Мэкси знала: когда он переходит на подобный вежливый тон, помогающий скрыть беспокойство, лучше ни о чем его не расспрашивать. Не говоря больше ни слова, Мэкси направилась в его офис, укромно расположившийся в дальнем углу нового помещения, которое она арендовала после успеха первого номера журнала. Проходя мимо белоснежного офиса редактора отдела моды, она увидела, что Джулия склонилась над телефонной трубкой. С того дня, как в газетах появились сообщения, связавшие Джастина и Джона, она все больше стала избегать своего редактора, стремясь гордо нести свою боль и отчаяние, так понятные Мэкси. Она не могла не испытывать к Джулии чувства величайшей симпатии, но выразить его в открытую не решалась: ведь тем самым она бы сразу показала, что понимает, чем вызвана душевная рана ее подруги, так что уж лучше предоставить ей пока самой справляться со своей бедой. Время, решила Мэкси, шагая по шумному коридору и отвечая на приветствия, наверняка залечит рану. Пусть это всего лишь стертое клише и утешение от него слабое, но жизнь снова и снова подтверждает, что все именно так и происходит. Узнай она сама, к примеру, когда работала в «Житейской мудрости», что Рокко голубой, сколько времени потребовалось бы ей, чтобы рана в конце концов затянулась? Полгода? Нет. Наверняка больше. Год? Скорей всего, не обошлось бы и годом… Ее раздумья прервал Монти, который, подведя ее к своему рабочему столу, плотно закрыл офис, став спиной к двери, чтобы им никто не помешал.

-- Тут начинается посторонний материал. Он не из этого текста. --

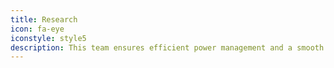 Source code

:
 ```yaml
---
title: Research
icon: fa-eye
iconstyle: style5
description: This team ensures efficient power management and a smooth interface between the processor and the actuators & sensors.
---
```

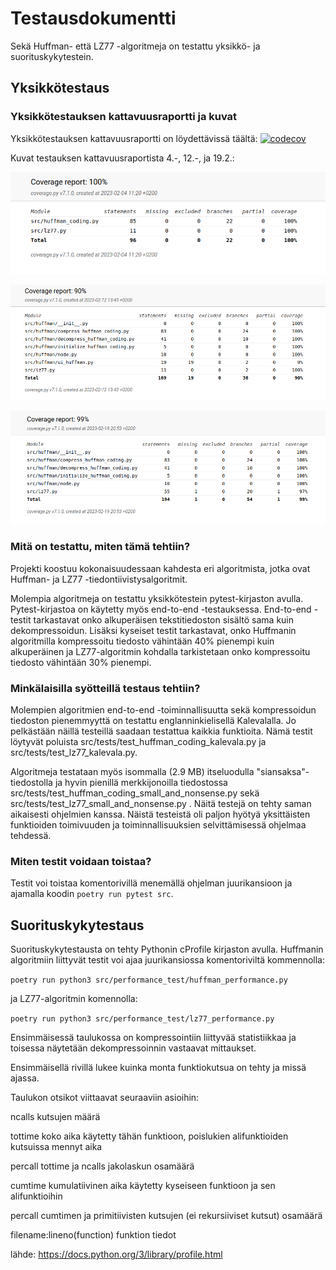 # Testausdokumentti

Sekä Huffman- että LZ77 -algoritmeja on testattu yksikkö- ja suorituskykytestein.

## Yksikkötestaus

### Yksikkötestauksen kattavuusraportti ja kuvat

Yksikkötestauksen kattavuusraportti on löydettävissä täältä:
[![codecov](https://codecov.io/gh/susannakinnunen/tiralabra-tiedontiivistys-algoritmit/branch/main/graph/badge.svg?token=KEMF99W3XG)](https://codecov.io/gh/susannakinnunen/tiralabra-tiedontiivistys-algoritmit)

Kuvat testauksen kattavuusraportista 4.-, 12.-, ja 19.2.:

![Testikattavuusraportti-kuva 4.2.](https://github.com/susannakinnunen/tiralabra-tiedontiivistys-algoritmit/blob/main/dokumentaatio/kuvat/Coveragereport%20from%202023-02-04%2011-21-23.png)

![Testikattavuusraportti-kuva 12.2.](https://github.com/susannakinnunen/tiralabra-tiedontiivistys-algoritmit/blob/main/dokumentaatio/kuvat/Coverage_report%20from%202023-02-12%2013-43-30.png)

![Testikattavuusraportti-kuva 19.2.](https://github.com/susannakinnunen/tiralabra-tiedontiivistys-algoritmit/blob/main/dokumentaatio/kuvat/Coveragereport%20from%202023-02-19%2020-54-05.png)



### Mitä on testattu, miten tämä tehtiin?

Projekti koostuu kokonaisuudessaan kahdesta eri algoritmista, jotka ovat Huffman- ja LZ77 -tiedontiivistysalgoritmit.

Molempia algoritmeja on testattu yksikkötestein pytest-kirjaston avulla. Pytest-kirjastoa on käytetty myös end-to-end -testauksessa. End-to-end -testit tarkastavat onko alkuperäisen tekstitiedoston sisältö sama kuin dekompressoidun. Lisäksi kyseiset testit tarkastavat, onko Huffmanin algoritmilla kompressoitu tiedosto vähintään 40% pienempi kuin alkuperäinen ja LZ77-algoritmin kohdalla tarkistetaan onko kompressoitu tiedosto vähintään 30% pienempi.

### Minkälaisilla syötteillä testaus tehtiin?

Molempien algoritmien end-to-end -toiminnallisuutta sekä kompressoidun tiedoston pienemmyyttä on testattu englanninkielisellä Kalevalalla. Jo pelkästään näillä testeillä saadaan testattua kaikkia funktioita. Nämä testit löytyvät poluista src/tests/test_huffman_coding_kalevala.py ja src/tests/test_lz77_kalevala.py.

Algoritmeja testataan myös isommalla (2.9 MB) itseluodulla "siansaksa"-tiedostolla ja hyvin pienillä merkkijonoilla tiedostossa src/tests/test_huffman_coding_small_and_nonsense.py sekä src/tests/test_lz77_small_and_nonsense.py . Näitä testejä on tehty saman aikaisesti ohjelmien kanssa. Näistä testeistä oli paljon hyötyä yksittäisten funktioiden toimivuuden ja toiminnallisuuksien selvittämisessä ohjelmaa tehdessä.

### Miten testit voidaan toistaa?
Testit voi toistaa komentorivillä menemällä ohjelman juurikansioon ja ajamalla koodin ```poetry run pytest src```.


## Suorituskykytestaus

Suorituskykytestausta on tehty Pythonin cProfile kirjaston avulla. 
Huffmanin algoritmiin liittyvät testit voi ajaa juurikansiossa komentoriviltä kommennolla:

```poetry run python3 src/performance_test/huffman_performance.py```

ja LZ77-algoritmin komennolla:

```poetry run python3 src/performance_test/lz77_performance.py```

Ensimmäisessä taulukossa on kompressointiin liittyvää statistiikkaa ja toisessa näytetään dekompressoinnin vastaavat mittaukset.

Ensimmäisellä rivillä lukee kuinka monta funktiokutsua on tehty ja missä ajassa.

Taulukon otsikot viittaavat seuraaviin asioihin:

ncalls
kutsujen määrä

tottime
koko aika käytetty tähän funktioon, poislukien alifunktioiden kutsuissa mennyt aika

percall
tottime ja ncalls jakolaskun osamäärä

cumtime
kumulatiivinen aika käytetty kyseiseen funktioon ja sen alifunktioihin

percall
cumtimen ja primitiivisten kutsujen (ei rekursiiviset kutsut) osamäärä

filename:lineno(function)
funktion tiedot

lähde: https://docs.python.org/3/library/profile.html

— Только что звонил Люис Оксфорд. Говорил вроде нормальным тоном, но, похоже, он сошел с ума. Заявляет, что официально предупреждает нас: «Эмбервилл пабликейшнс» закрывает наш журнал. С конца сегодняшнего дня все сотрудники считаются уволенными. Он уже звонил в «Мередит Бурда», чтобы уведомить типографию о том, что компания не намерена оплачивать расходы по выпуску сентябрьского номера. «Эмбервилл» уже сообщила всем нашим поставщикам, что они не должны больше давать нам ни цента в кредит. По его словам, все указания получены им непосредственно от Каттера Эмбервилла, представляющего интересы вашей матери.

— Неправда. Она этого не сделала бы… — Мэкси произнесла эти слова почти автоматически, пребывая в состоянии шока.

— Когда ты говорила с ней в последний раз?

— На прошлой неделе. Когда освобождали Джастина. Мы сейчас с ней в самых лучших отношениях за все последние годы. Это наверняка один из трюков Каттера, Монти. Какая-то новая тактика, которую я еще не понимаю. Надо поговорить с матерью. Так что подожди немного. Я к ней съезжу — и весь этот идиотизм кончится. По утрам она всегда дома. И держи рот на замке, чтоб никто ничего не узнал.

— Ясное дело. Но меня волнует типография. Если мы выбились из графика и они уже приняли вместо нашего другой заказ на следующую неделю, то сентябрьский номер, считай, вовремя не выйдет, даже если ты все с ней уладишь. У них все по расписано чуть не на полгода вперед.

— Позвони Майку Маллеру, это представитель «Бурды» на комбинате, и скажи, чтоб они не волновались. Оплату счетов гарантирую лично я, Мэксим Эмбервилл.

— Хорошо, — согласился Монти, удержавшийся от лишних вопросов, которые явно вертелись у него на языке.

Мэкси поспешно вышла из комнаты и спустилась вниз, где ее ждал Эли.

На Лили она свалилась в тот момент, когда мать обсуждала со своим шеф-поваром меню званого обеда.

— Мама, мне надо срочно с тобой переговорить.

— Я пыталась до тебя дозвониться весь уик-энд. Жан-Филипп, мы обсудим наше меню чуть позже. Так где же ты была, Мэксим? Я так хотела тебя застать.

— Дела, — отозвалась Мэкси, думая о своем. — Мама, только что звонил Люис Оксфорд. «Би-Би» отказано в кредитах. Журнал закрывается.